ABOUT THIS EXERCISE: Only lines containing the string "into" belong in the answer; find them in the records and copy them.

INFORMATION GIVEN:

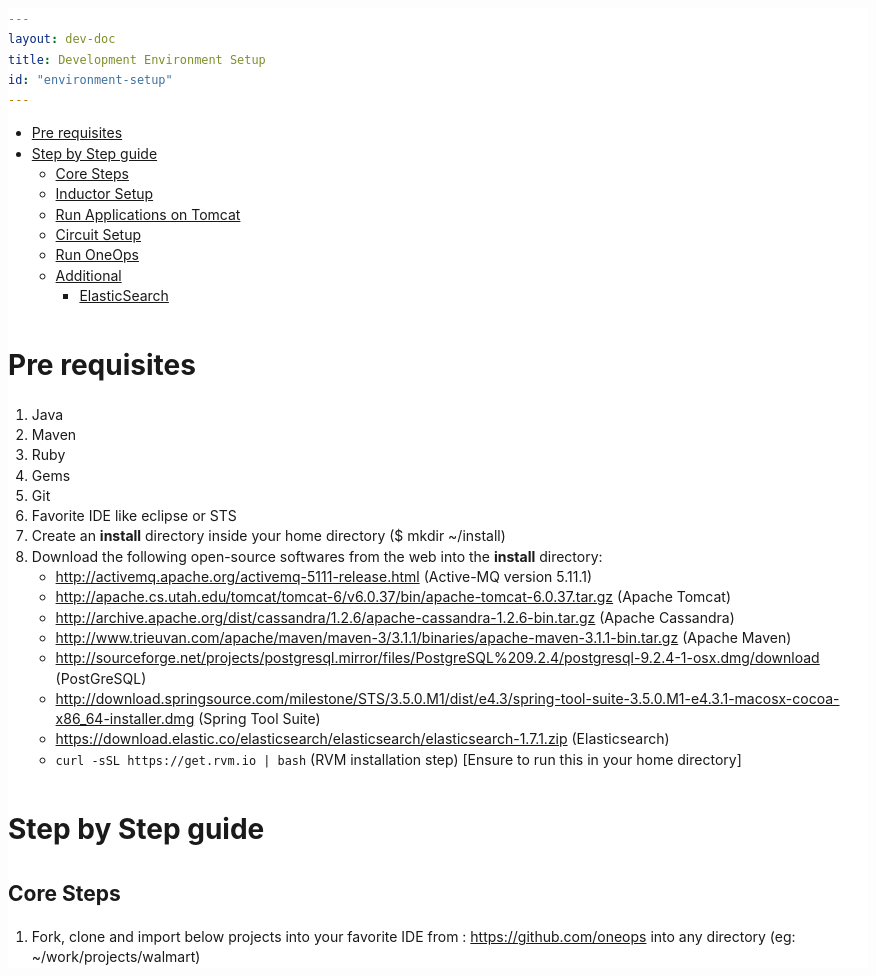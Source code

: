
 ```yaml
---
layout: dev-doc
title: Development Environment Setup
id: "environment-setup"
---
```

* [Pre requisites](#pre-requisites)
* [Step by Step guide](#step-by-step-guide)
    * [Core Steps](#core-steps)
    * [Inductor Setup](#inductor-setup)
    * [Run Applications on Tomcat](#run-applications-on-tomcat)
    * [Circuit Setup](#circuit-setup)
    * [Run OneOps](#run-oneops)
    * [Additional](#additional)
        * [ElasticSearch](#elasticsearch)


# Pre requisites
1. Java
2. Maven
3. Ruby
4. Gems
5. Git
6. Favorite IDE like eclipse or STS
7. Create an **install** directory inside your home directory ($ mkdir ~/install)
8. Download the following open-source softwares from the web into the **install** directory:
    * http://activemq.apache.org/activemq-5111-release.html (Active-MQ version 5.11.1)
    * http://apache.cs.utah.edu/tomcat/tomcat-6/v6.0.37/bin/apache-tomcat-6.0.37.tar.gz (Apache Tomcat)
    * http://archive.apache.org/dist/cassandra/1.2.6/apache-cassandra-1.2.6-bin.tar.gz (Apache Cassandra)
    * http://www.trieuvan.com/apache/maven/maven-3/3.1.1/binaries/apache-maven-3.1.1-bin.tar.gz (Apache Maven)
    * http://sourceforge.net/projects/postgresql.mirror/files/PostgreSQL%209.2.4/postgresql-9.2.4-1-osx.dmg/download (PostGreSQL)
    * http://download.springsource.com/milestone/STS/3.5.0.M1/dist/e4.3/spring-tool-suite-3.5.0.M1-e4.3.1-macosx-cocoa-x86_64-installer.dmg (Spring Tool Suite)
    * https://download.elastic.co/elasticsearch/elasticsearch/elasticsearch-1.7.1.zip (Elasticsearch)
    * `curl -sSL https://get.rvm.io | bash` (RVM installation step) [Ensure to run this in your home directory]


# Step by Step guide
## Core Steps
1. Fork, clone and import below projects into your favorite IDE from : https://github.com/oneops into any directory (eg: ~/work/projects/walmart)
    <p align="center">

RESPONSE TO THIS TASK:
8. Download the following open-source softwares from the web into the **install** directory:
1. Fork, clone and import below projects into your favorite IDE from : https://github.com/oneops into any directory (eg: ~/work/projects/walmart)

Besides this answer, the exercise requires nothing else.